This blog was written by an independent guest blogger.
COVID-19 vaccines are starting to roll out after a year of grappling with the pandemic. While this certainly inspires hope for the future, there are still risks on the road ahead. As distribution ramps up, vaccine-related cybersecurity concerns are also rising.
Cybercrime has been a prominent side effect of the pandemic throughout the past year. This wave of cyberattacks shows no signs of slowing as vaccines roll out, with some threat actors targeting distribution. Here are five of the leading cybersecurity concerns surrounding the COVID-19 vaccines.
1. State-sponsored spear-phishing
In early December, the Department of Homeland Security issued a warning about cyberattacks targeting the vaccine supply chain. Threat actors sent a series of spear-phishing emails to organizations involved in COVID vaccine storage and transport. These attacks sought to steal network access credentials and, perhaps more troubling, seemed to be government-sponsored.
Security experts noted that these attacks seemed too sophisticated for a random criminal operation. While it’s uncertain what country could be behind the spear-phishing attempts, it’s a troubling prospect. Malicious nation-states may be aiming to incite civil or economic disruption.
2. Cold chain IoT attacks
Spear-phishing isn’t the only threat that faces the vaccine supply chain. Given the vaccines’ cold storage requirements, some organizations have turned to IoT tracking devices to ensure their safe and timely delivery. These sensors are a potential life-saver for vaccine distribution, but any endpoint represents a potential vulnerability.
Most IoT devices today feature little to no built-in security, leaving them vulnerable to criminals. If someone were to hack into these sensors, it could be disastrous. They could interfere with GPS data, adjust storage temperatures or otherwise jeopardize the vaccines.
3. Vaccine scams
Since the vaccines have such a short shelf life, effective distribution relies on quickly reaching out to patients and scheduling appointments. Many health care organizations have turned to text-based outreach programs to streamline this process. Unfortunately, fraudsters have started mimicking these organizations to take vulnerable users’ money.
Authorities have noticed an uptick in vaccine-related scams as the rollout continues. Many of these specifically target older patients who may be less likely to recognize a hoax.
4. Ransomware attacks
As hospitals and other health care organizations vaccinate more people, they acquire more patient data. This highly sensitive information is a potential goldmine for hackers. Consequently, ransomware attacks targeting these organizations may increase as vaccine distribution continues.
Ransomware is already a growing problem. Bitdefender’s Mid-Year Threat Landscape Report found that these attacks increased by more than 715% year-over-year in 2020. With vaccinations generating more valuable medical data, this trend could continue to rise.
5. Misinformation campaigns
In late January, the European Medicines Agency reported a data breach where hackers manipulated official documents before releasing them. As a result, the threat actors could have spread misinformation and undermined trust in the vaccines. In a time as chaotic as a pandemic, people may be desperate for information and more likely to believe it.
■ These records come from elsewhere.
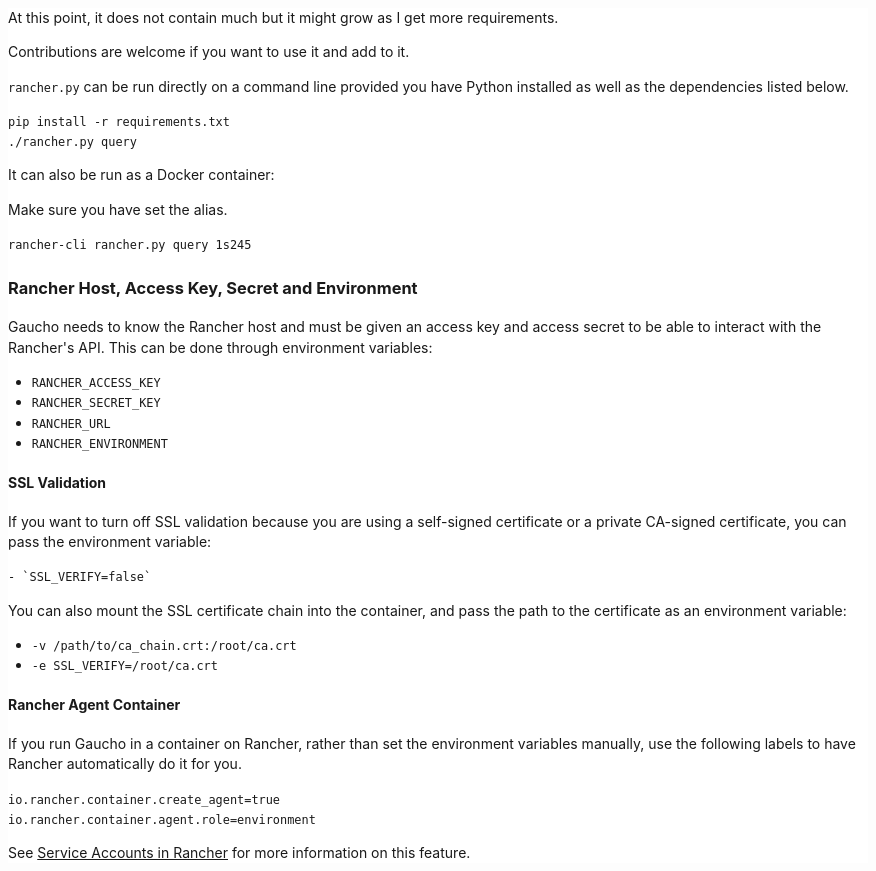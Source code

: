 At this point, it does not contain much but it might grow as I get more
requirements.

Contributions are welcome if you want to use it and add to it.

`rancher.py` can be run directly on a command line provided you have Python installed
as well as the dependencies listed below.

```
pip install -r requirements.txt
./rancher.py query
```

It can also be run as a Docker container:

Make sure you have set the alias.

```
rancher-cli rancher.py query 1s245
```

### Rancher Host, Access Key, Secret and Environment

Gaucho needs to know the Rancher host and must be given an access key and access
secret to be able to interact with the Rancher's API. This can be done through
environment variables:

   - `RANCHER_ACCESS_KEY`
   - `RANCHER_SECRET_KEY`
   - `RANCHER_URL`
   - `RANCHER_ENVIRONMENT`

#### SSL Validation

If you want to turn off SSL validation because you are using a self-signed certificate
or a private CA-signed certificate, you can pass the environment variable:

    - `SSL_VERIFY=false`

You can also mount the SSL certificate chain into the container, and pass the path to the
certificate as an environment variable:

   - `-v /path/to/ca_chain.crt:/root/ca.crt`
   - `-e SSL_VERIFY=/root/ca.crt`

#### Rancher Agent Container

If you run Gaucho in a container on Rancher, rather than set the environment
variables manually, use the following labels to have Rancher automatically do it
for you.

```
io.rancher.container.create_agent=true
io.rancher.container.agent.role=environment
```

See [Service Accounts in Rancher](http://docs.rancher.com/rancher/latest/en/rancher-services/service-accounts/)
for more information on this feature.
If these campaigns become widespread enough, they could potentially convince millions of people to avoid vaccination. Fewer vaccinations would hinder the chances of developing herd immunity, and global health could suffer as a result.
Strong cybersecurity is a must for vaccine rollout
Governments and health care organizations must keep cybersecurity in mind as they distribute these vaccines. Cyberattacks targeting distribution could go beyond financial damage and jeopardize public health. If vaccine rollout is to be as effective as possible, all involved parties need to establish robust cybersecurity measures.
COVID-19 isn’t the only danger the public faces amid the pandemic. Cybercrime is growing in both frequency and severity and is now targeting the nation’s pandemic response. As a result, the medical industry must improve its cybersecurity to ensure safe vaccine distribution.